へたくそな癖字のそれには、確かに彼の気配が残っている

ボスの存在が消えたのに、この名前が残っているのはおかしくないだろうか。確か、存在が消えたら、その人が残した痕跡も消えるのではなかっただろうか。消えるまでには、タイムラグがあるのだろうか。それとも、これも抜け穴なのだろうか。想いが強ければ、それは残る、とでもいうのだろうか。それが、喪失症で消えた人の、その行く先の、手がかりになっているとでも、いうのだろうか。

この日記二号の所有者へ、一号の所有者二名より秘伝の極意を授与

最後の日記の抜け穴について。おそらく、ここが本書一番の見せ所だろう。ここをもう少し上手く描ければ、この作品への評価も、また違うものになったかもしれない。というか、ここまで読んでいれば、そんなことわかりきっている。なので、そんなにも直接的に描かなくてもよかったのではないだろうか。姫を読者に見立て、ぼやかしながら、そんなヒントを与える方が、よかったのではないだろうか。それが

まるで、雷に打たれたような衝撃だった

この文章を薄れさせている。人から教えられるのと、自分で答えに辿りつくのとでは、どちらの方が衝撃的だろうか。私ならば、確実に後者である。加えて、少年と少女は、自分たち自身で、答えを探しながら、旅をしているのではなかったのか。それならば、姫に対しても、そのように在るべきではないだろうか。
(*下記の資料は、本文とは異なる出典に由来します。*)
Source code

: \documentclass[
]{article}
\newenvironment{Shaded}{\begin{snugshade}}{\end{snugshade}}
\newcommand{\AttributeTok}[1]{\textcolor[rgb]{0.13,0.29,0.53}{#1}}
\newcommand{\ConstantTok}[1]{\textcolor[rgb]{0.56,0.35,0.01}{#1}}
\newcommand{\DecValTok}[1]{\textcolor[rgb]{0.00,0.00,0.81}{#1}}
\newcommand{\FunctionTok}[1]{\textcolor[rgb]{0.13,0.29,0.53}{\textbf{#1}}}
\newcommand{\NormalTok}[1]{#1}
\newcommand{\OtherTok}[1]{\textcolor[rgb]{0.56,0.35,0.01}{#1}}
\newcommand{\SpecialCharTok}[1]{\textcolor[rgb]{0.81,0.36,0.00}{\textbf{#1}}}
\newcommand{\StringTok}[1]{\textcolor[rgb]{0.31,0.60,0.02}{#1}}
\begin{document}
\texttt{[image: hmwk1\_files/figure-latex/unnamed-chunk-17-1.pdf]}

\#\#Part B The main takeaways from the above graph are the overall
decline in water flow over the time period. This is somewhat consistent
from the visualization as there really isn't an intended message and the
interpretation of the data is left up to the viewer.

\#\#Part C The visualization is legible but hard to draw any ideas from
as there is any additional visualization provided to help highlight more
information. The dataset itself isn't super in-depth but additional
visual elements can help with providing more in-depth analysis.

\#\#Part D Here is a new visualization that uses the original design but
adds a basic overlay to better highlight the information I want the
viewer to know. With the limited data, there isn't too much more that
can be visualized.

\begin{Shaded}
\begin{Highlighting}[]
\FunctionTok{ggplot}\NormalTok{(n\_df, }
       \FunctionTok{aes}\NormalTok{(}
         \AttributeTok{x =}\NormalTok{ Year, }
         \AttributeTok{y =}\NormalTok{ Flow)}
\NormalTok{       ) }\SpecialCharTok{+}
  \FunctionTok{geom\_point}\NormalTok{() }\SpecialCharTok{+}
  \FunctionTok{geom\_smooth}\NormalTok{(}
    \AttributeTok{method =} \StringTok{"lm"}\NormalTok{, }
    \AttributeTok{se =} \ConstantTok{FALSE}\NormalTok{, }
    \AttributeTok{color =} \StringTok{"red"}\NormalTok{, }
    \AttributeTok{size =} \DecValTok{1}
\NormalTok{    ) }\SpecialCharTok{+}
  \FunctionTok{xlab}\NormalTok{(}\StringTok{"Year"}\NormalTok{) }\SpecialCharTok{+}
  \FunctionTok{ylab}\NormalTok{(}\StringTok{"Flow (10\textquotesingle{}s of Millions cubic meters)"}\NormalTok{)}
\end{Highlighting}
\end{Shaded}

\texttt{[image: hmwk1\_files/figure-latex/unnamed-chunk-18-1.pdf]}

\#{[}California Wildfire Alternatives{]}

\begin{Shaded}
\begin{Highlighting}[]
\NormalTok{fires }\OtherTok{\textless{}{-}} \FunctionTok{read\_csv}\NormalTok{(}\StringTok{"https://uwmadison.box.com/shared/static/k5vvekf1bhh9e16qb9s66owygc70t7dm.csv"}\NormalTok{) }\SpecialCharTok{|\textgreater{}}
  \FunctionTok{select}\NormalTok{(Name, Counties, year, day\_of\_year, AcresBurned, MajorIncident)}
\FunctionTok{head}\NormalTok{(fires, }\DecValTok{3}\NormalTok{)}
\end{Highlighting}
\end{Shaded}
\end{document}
何か、ああ、だからあの時、そういう行動をしたのか。と、思えることがない。ただ単に、こういう物語を書いてみました、的なものにしか、感じられない。短編が、短編でしかない。こういう物語を書くには、実は色々な伏線がいるものだ。まだあまり感想が多くないため、例を挙げられないけれど、その中で近いところは、この作品だろうか。

全てを捨てて旅に出ないか

この言葉が、一番初めに出てくるけれど、全て読み終えてから思い返してみると、とてつもない違和感に、襲われる。だって、捨てるものなど、何も持っていないのだから。それとも、喪失症に罹る前の話なのだろうか。おそらく、少女の方が先に発症したものと思われる。まあ、進行速度はまちまちらしいので、わからないけれど。ということは、少女が誘ったときには、まだ少年は発症していなかった、ということなのだろうか。

旅をして答えを探すのではなく、旅という経験を通して答えを模索してゆく。

と、あとがきに書いてあったけれど、これが作者の考える、二人の道らしい。けれど、何が違うのだろう。この二つの言葉の本質的な意味は、同じではないだろうか。おそらく、言葉では表せない、明確な違いが、本人の中にあるのだろう。けれど、それが伝わってこない。それを表せてこその作家であり、プロであろう。やはり新人。というような作品。まあ、私が気付けなかっただけかもしれないけれど。作風は好きなだけに、残念。

2人の旅がどこまでも続きますように

この絵師さんに拍手。実は、この絵師さんが一番この物語を理解しているのかもしれない。最初わからなかったけれど、あのあとがきの絵は、そういう意味か…一番衝撃的だった…挿絵でこんな描き方出来る訳もないしね。けれど、スーパーカブは、もう少しちゃんと描いてほしかったかな。